> Information provided:
=== Section Start ===

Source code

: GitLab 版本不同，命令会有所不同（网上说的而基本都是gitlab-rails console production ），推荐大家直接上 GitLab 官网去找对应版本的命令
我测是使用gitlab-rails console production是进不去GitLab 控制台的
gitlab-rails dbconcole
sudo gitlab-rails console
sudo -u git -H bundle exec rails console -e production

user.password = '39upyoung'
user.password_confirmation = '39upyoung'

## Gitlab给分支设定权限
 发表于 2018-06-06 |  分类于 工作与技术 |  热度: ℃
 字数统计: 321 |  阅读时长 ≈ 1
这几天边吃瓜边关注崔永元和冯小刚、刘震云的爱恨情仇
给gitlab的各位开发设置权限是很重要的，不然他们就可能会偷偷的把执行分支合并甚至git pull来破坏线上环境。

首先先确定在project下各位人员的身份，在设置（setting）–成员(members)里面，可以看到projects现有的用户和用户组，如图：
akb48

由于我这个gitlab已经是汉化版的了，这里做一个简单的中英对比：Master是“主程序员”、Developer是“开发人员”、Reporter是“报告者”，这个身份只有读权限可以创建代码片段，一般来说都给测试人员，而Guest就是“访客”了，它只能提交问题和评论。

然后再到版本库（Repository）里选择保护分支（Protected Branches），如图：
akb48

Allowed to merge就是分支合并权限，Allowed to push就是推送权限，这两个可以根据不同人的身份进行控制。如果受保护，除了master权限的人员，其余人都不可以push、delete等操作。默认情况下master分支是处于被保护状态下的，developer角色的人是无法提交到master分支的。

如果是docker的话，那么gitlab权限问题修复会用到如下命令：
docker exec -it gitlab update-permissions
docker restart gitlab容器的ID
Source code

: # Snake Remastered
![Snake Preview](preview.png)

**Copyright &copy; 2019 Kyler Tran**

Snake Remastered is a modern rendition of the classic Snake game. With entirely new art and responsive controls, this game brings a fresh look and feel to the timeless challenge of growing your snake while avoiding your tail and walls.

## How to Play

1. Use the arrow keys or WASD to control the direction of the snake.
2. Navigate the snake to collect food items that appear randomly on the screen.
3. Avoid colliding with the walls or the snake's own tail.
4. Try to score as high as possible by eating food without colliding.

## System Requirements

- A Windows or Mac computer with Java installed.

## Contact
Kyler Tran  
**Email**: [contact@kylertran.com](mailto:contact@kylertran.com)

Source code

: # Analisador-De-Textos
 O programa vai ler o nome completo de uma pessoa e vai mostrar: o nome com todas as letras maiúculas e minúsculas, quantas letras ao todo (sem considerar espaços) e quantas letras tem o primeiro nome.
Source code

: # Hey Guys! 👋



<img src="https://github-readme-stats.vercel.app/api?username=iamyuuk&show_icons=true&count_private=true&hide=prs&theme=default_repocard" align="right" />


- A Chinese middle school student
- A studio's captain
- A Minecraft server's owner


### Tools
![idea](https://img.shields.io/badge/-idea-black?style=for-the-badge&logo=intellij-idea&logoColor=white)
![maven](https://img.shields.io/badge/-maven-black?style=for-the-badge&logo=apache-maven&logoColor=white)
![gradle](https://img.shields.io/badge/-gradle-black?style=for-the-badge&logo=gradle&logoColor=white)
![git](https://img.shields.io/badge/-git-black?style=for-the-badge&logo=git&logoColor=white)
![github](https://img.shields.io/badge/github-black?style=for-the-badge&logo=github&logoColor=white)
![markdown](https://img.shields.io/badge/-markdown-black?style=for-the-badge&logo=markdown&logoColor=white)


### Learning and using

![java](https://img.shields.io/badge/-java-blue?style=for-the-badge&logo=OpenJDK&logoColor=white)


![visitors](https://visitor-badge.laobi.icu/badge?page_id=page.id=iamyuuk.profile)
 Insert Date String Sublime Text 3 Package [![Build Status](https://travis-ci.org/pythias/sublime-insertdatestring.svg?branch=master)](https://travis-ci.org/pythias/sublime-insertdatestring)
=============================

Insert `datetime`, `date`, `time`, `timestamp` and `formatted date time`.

=== Section End ===

> Exercise instructions: All records above are to be output again exactly as they stand.

> Response:
Source code

: GitLab 版本不同，命令会有所不同（网上说的而基本都是gitlab-rails console production ），推荐大家直接上 GitLab 官网去找对应版本的命令
我测是使用gitlab-rails console production是进不去GitLab 控制台的
gitlab-rails dbconcole
sudo gitlab-rails console
sudo -u git -H bundle exec rails console -e production

user.password = '39upyoung'
user.password_confirmation = '39upyoung'

## Gitlab给分支设定权限
 发表于 2018-06-06 |  分类于 工作与技术 |  热度: ℃
 字数统计: 321 |  阅读时长 ≈ 1
这几天边吃瓜边关注崔永元和冯小刚、刘震云的爱恨情仇
给gitlab的各位开发设置权限是很重要的，不然他们就可能会偷偷的把执行分支合并甚至git pull来破坏线上环境。

首先先确定在project下各位人员的身份，在设置（setting）–成员(members)里面，可以看到projects现有的用户和用户组，如图：
akb48

由于我这个gitlab已经是汉化版的了，这里做一个简单的中英对比：Master是“主程序员”、Developer是“开发人员”、Reporter是“报告者”，这个身份只有读权限可以创建代码片段，一般来说都给测试人员，而Guest就是“访客”了，它只能提交问题和评论。

然后再到版本库（Repository）里选择保护分支（Protected Branches），如图：
akb48

Allowed to merge就是分支合并权限，Allowed to push就是推送权限，这两个可以根据不同人的身份进行控制。如果受保护，除了master权限的人员，其余人都不可以push、delete等操作。默认情况下master分支是处于被保护状态下的，developer角色的人是无法提交到master分支的。

如果是docker的话，那么gitlab权限问题修复会用到如下命令：
docker exec -it gitlab update-permissions
docker restart gitlab容器的ID
Source code

: # Snake Remastered
![Snake Preview](preview.png)

**Copyright &copy; 2019 Kyler Tran**

Snake Remastered is a modern rendition of the classic Snake game. With entirely new art and responsive controls, this game brings a fresh look and feel to the timeless challenge of growing your snake while avoiding your tail and walls.

## How to Play

1. Use the arrow keys or WASD to control the direction of the snake.
2. Navigate the snake to collect food items that appear randomly on the screen.
3. Avoid colliding with the walls or the snake's own tail.
4. Try to score as high as possible by eating food without colliding.

## System Requirements

- A Windows or Mac computer with Java installed.

## Contact
Kyler Tran  
**Email**: [contact@kylertran.com](mailto:contact@kylertran.com)

Source code

: # Analisador-De-Textos
 O programa vai ler o nome completo de uma pessoa e vai mostrar: o nome com todas as letras maiúculas e minúsculas, quantas letras ao todo (sem considerar espaços) e quantas letras tem o primeiro nome.
Source code

: # Hey Guys! 👋



<img src="https://github-readme-stats.vercel.app/api?username=iamyuuk&show_icons=true&count_private=true&hide=prs&theme=default_repocard" align="right" />


- A Chinese middle school student
- A studio's captain
- A Minecraft server's owner


### Tools
![idea](https://img.shields.io/badge/-idea-black?style=for-the-badge&logo=intellij-idea&logoColor=white)
![maven](https://img.shields.io/badge/-maven-black?style=for-the-badge&logo=apache-maven&logoColor=white)
![gradle](https://img.shields.io/badge/-gradle-black?style=for-the-badge&logo=gradle&logoColor=white)
![git](https://img.shields.io/badge/-git-black?style=for-the-badge&logo=git&logoColor=white)
![github](https://img.shields.io/badge/github-black?style=for-the-badge&logo=github&logoColor=white)
![markdown](https://img.shields.io/badge/-markdown-black?style=for-the-badge&logo=markdown&logoColor=white)


### Learning and using

![java](https://img.shields.io/badge/-java-blue?style=for-the-badge&logo=OpenJDK&logoColor=white)


![visitors](https://visitor-badge.laobi.icu/badge?page_id=page.id=iamyuuk.profile)
 Insert Date String Sublime Text 3 Package [![Build Status](https://travis-ci.org/pythias/sublime-insertdatestring.svg?branch=master)](https://travis-ci.org/pythias/sublime-insertdatestring)
=============================

Insert `datetime`, `date`, `time`, `timestamp` and `formatted date time`.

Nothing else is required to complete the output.